Truth #3: if an employee is a manager or supervisor, do not assume they are exempt from overtime
What is relevant for purposes of this exemption is the nature and the amount of non-managerial work performed by the employee claiming overtime pay. In a decision by the Ontario Labour Relations Board (the “OLRB”), Newrick v. 2439436 Ontario Ltd., 2015 CanLII 78646, the Executive Head Chef of the restaurant employer sought overtime pay. He earned an annual salary of $50,000. At issue was whether the s. 8(b) managerial exemption applied. The employer took the position Mr. Newrick was hired to act as a manager and the OLRB should look at what he was hired to do and not what he actually ended up doing in the restaurant. The employee took the position that due to a number of issues beyond his control which he blamed on the employer, he spent an inordinate amount of time prepping, cooking and cleaning instead of managing the kitchen. The OLRB ultimately decided in favour of Mr. Newrick, awarded him overtime pay, and held that the s. 8(b) exemption did not apply. In reaching this decision, the OLRB noted that it is to apply this exemption narrowly and it was important to have regard for what job the employee was actually doing as opposed to a job description.
The OLRB came to a similar result in the decision Mayahi v. 1784917 Ontario Ltd., 2015 CanLII 32244. This case was another claim for overtime pay from a head chef. The employee was hired as an executive chef and was ultimately successful in his claim for overtime pay because he spent the bulk of his time cooking seafood instead of overseeing the kitchen. In both of these cases, the OLRB was critical of the employer for not keeping the requisite time records, and ultimately relied on the records presented by the employee as to how many hours of overtime worked in awarding overtime pay. In Mayahi, this reliance on the employee’s estimates led the Board to order the employer pay $10,000 on account of overtime pay.
Apart from section 8, section 2 of Ont.

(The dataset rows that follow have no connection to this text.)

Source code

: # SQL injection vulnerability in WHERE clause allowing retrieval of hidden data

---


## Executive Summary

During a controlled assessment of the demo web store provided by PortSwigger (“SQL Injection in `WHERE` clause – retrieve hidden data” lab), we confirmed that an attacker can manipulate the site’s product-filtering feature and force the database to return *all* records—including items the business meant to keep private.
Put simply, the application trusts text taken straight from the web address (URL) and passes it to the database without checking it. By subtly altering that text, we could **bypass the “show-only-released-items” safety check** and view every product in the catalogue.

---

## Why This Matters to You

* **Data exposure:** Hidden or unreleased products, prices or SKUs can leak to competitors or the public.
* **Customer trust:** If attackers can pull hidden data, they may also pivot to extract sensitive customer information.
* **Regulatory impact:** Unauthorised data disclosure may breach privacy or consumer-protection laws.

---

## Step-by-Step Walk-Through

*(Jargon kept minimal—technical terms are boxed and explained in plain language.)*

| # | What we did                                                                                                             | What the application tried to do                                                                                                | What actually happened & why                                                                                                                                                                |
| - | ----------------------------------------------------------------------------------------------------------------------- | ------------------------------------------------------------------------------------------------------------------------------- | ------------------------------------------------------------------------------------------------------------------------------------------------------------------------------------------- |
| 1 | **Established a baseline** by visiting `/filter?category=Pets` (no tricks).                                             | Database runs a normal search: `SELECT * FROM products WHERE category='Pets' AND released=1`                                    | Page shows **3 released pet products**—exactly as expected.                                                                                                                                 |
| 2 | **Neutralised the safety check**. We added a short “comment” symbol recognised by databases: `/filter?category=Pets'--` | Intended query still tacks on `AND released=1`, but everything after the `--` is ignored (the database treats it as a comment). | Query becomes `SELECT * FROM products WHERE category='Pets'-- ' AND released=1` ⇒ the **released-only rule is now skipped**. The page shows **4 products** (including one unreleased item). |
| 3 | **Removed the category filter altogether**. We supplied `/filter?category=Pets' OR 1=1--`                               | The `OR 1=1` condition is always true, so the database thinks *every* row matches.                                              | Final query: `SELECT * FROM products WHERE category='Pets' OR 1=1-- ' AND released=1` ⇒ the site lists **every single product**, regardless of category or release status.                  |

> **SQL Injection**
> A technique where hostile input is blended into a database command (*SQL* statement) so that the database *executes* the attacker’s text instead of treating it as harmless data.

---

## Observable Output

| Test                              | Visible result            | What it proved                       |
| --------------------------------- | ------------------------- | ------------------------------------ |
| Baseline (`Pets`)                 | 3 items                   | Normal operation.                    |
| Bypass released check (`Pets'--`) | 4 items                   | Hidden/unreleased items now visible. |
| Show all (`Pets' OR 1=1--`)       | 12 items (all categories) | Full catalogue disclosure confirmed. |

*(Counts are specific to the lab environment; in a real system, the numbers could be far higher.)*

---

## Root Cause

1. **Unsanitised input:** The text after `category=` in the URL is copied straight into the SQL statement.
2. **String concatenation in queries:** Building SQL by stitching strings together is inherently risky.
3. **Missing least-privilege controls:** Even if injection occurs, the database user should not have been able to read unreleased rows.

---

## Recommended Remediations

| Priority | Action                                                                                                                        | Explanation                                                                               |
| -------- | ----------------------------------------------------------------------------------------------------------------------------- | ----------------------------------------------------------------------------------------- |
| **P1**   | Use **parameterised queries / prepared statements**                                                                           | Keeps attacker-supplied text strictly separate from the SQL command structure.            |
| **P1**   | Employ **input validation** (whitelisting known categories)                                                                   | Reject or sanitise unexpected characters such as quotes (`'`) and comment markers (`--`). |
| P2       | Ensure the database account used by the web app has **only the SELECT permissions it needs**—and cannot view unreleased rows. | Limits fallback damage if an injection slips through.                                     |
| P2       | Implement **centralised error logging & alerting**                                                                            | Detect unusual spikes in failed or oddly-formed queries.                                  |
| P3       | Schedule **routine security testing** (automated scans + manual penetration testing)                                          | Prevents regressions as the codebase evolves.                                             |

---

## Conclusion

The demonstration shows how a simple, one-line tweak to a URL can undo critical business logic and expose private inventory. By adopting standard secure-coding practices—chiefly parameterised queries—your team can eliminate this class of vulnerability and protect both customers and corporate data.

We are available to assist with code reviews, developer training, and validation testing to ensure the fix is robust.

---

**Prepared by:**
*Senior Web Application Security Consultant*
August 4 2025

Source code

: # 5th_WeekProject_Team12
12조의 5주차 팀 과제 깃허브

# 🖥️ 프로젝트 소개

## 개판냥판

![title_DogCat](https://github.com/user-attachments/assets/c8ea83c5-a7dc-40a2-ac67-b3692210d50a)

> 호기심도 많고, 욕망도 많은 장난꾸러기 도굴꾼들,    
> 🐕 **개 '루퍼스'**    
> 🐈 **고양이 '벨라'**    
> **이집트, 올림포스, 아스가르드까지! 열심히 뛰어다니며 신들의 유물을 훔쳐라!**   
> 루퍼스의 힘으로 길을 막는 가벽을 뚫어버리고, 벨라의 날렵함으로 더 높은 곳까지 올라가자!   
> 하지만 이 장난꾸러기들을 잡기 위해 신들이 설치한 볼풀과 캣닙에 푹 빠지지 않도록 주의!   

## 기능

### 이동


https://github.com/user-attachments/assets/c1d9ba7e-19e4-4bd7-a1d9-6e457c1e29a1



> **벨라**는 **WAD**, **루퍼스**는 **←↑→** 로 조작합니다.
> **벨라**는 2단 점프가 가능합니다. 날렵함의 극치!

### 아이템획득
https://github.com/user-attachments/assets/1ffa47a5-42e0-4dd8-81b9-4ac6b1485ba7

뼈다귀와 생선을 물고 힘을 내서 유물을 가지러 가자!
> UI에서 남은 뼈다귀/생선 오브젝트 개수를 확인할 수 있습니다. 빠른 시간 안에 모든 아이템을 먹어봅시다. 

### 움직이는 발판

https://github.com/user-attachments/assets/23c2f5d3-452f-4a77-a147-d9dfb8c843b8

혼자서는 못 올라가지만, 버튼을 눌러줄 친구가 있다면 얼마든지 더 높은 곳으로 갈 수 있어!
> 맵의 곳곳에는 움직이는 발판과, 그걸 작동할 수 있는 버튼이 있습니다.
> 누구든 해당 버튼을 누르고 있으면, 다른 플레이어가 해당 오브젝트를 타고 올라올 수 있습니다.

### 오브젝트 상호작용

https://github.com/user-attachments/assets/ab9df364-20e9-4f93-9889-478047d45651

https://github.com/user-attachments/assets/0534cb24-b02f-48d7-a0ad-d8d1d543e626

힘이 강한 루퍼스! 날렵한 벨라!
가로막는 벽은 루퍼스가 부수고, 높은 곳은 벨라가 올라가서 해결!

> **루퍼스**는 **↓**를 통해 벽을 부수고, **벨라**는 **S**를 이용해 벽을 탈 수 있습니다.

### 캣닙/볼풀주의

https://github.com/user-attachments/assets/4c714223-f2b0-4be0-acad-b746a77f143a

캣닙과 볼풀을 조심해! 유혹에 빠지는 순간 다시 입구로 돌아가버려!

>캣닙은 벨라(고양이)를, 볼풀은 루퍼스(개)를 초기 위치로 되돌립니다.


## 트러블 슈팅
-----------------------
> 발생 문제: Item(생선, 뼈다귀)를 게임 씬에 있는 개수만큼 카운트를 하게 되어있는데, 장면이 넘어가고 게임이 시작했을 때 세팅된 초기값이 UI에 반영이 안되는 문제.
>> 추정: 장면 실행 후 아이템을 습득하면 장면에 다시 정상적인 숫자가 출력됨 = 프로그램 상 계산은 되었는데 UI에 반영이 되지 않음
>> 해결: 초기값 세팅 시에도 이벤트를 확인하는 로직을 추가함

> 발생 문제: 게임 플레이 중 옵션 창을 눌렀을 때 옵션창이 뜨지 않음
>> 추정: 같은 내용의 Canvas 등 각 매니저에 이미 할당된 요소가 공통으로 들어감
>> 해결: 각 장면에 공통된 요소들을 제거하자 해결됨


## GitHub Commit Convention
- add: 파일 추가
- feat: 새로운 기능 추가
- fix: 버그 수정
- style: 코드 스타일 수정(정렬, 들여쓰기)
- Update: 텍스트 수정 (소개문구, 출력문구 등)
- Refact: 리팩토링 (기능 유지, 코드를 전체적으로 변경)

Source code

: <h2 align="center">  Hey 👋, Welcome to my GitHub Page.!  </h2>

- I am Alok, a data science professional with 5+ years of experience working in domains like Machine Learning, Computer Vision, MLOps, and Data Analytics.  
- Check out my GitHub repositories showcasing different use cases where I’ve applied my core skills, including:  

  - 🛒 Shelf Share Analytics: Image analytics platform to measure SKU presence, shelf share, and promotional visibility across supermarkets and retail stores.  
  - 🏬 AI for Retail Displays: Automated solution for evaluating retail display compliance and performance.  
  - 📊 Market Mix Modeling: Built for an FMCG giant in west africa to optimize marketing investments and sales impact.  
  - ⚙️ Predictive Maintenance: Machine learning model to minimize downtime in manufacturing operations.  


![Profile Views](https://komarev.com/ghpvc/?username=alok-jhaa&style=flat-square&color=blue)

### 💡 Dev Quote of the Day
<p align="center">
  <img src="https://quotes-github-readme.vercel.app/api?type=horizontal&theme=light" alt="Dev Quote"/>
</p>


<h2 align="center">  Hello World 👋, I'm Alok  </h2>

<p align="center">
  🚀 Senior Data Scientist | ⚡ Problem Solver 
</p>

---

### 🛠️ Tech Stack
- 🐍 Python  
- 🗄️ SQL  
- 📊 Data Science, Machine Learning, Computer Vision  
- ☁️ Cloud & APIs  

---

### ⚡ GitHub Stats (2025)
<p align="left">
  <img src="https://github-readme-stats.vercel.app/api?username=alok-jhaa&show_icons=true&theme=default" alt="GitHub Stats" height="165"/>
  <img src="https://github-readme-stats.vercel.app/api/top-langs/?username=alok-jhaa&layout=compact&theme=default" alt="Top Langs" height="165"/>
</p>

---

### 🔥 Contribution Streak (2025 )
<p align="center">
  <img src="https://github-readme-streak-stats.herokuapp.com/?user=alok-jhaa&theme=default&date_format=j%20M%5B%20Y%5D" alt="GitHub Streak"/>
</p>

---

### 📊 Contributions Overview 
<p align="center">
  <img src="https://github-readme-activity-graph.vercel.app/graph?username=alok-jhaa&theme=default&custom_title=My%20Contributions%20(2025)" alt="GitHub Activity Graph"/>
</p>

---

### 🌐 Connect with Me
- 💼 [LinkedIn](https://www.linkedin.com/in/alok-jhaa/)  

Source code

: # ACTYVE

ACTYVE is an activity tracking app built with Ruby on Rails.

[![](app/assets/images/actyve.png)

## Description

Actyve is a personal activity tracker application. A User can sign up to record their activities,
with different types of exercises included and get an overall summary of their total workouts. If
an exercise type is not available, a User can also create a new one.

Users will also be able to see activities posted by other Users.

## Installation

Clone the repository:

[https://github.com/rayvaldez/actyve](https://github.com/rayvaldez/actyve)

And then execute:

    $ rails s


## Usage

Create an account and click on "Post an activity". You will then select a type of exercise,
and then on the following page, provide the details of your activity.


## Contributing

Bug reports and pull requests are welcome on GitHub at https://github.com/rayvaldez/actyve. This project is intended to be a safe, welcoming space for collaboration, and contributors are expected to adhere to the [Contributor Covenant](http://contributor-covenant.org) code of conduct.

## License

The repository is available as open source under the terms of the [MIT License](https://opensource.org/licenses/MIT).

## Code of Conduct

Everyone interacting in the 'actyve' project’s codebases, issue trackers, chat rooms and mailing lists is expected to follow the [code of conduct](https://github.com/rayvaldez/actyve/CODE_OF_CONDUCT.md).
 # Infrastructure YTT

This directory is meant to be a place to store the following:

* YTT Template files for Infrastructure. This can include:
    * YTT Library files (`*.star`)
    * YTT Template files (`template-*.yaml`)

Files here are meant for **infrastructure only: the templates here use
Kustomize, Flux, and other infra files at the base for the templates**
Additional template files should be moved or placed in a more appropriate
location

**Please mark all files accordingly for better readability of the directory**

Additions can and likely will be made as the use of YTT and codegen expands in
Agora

Reg. 285/01 provides a number of professions which the overtime provisions do not apply to including doctors, architects, lawyers, engineers, chiropractors, dentists, pharmacists, and teachers. Sections 13-18 of Ont. Reg. 285/01 provide a number of special rules which place higher thresholds for hours worked before overtime applies for certain employees who work in road building, tourism, fruit and vegetable processing, sewer and watermain construction, local cartage and highway transport. Given the complex legislative framework, it is always prudent to consult with counsel first to determine whether a certain type of employee is even entitled to overtime under the ESA.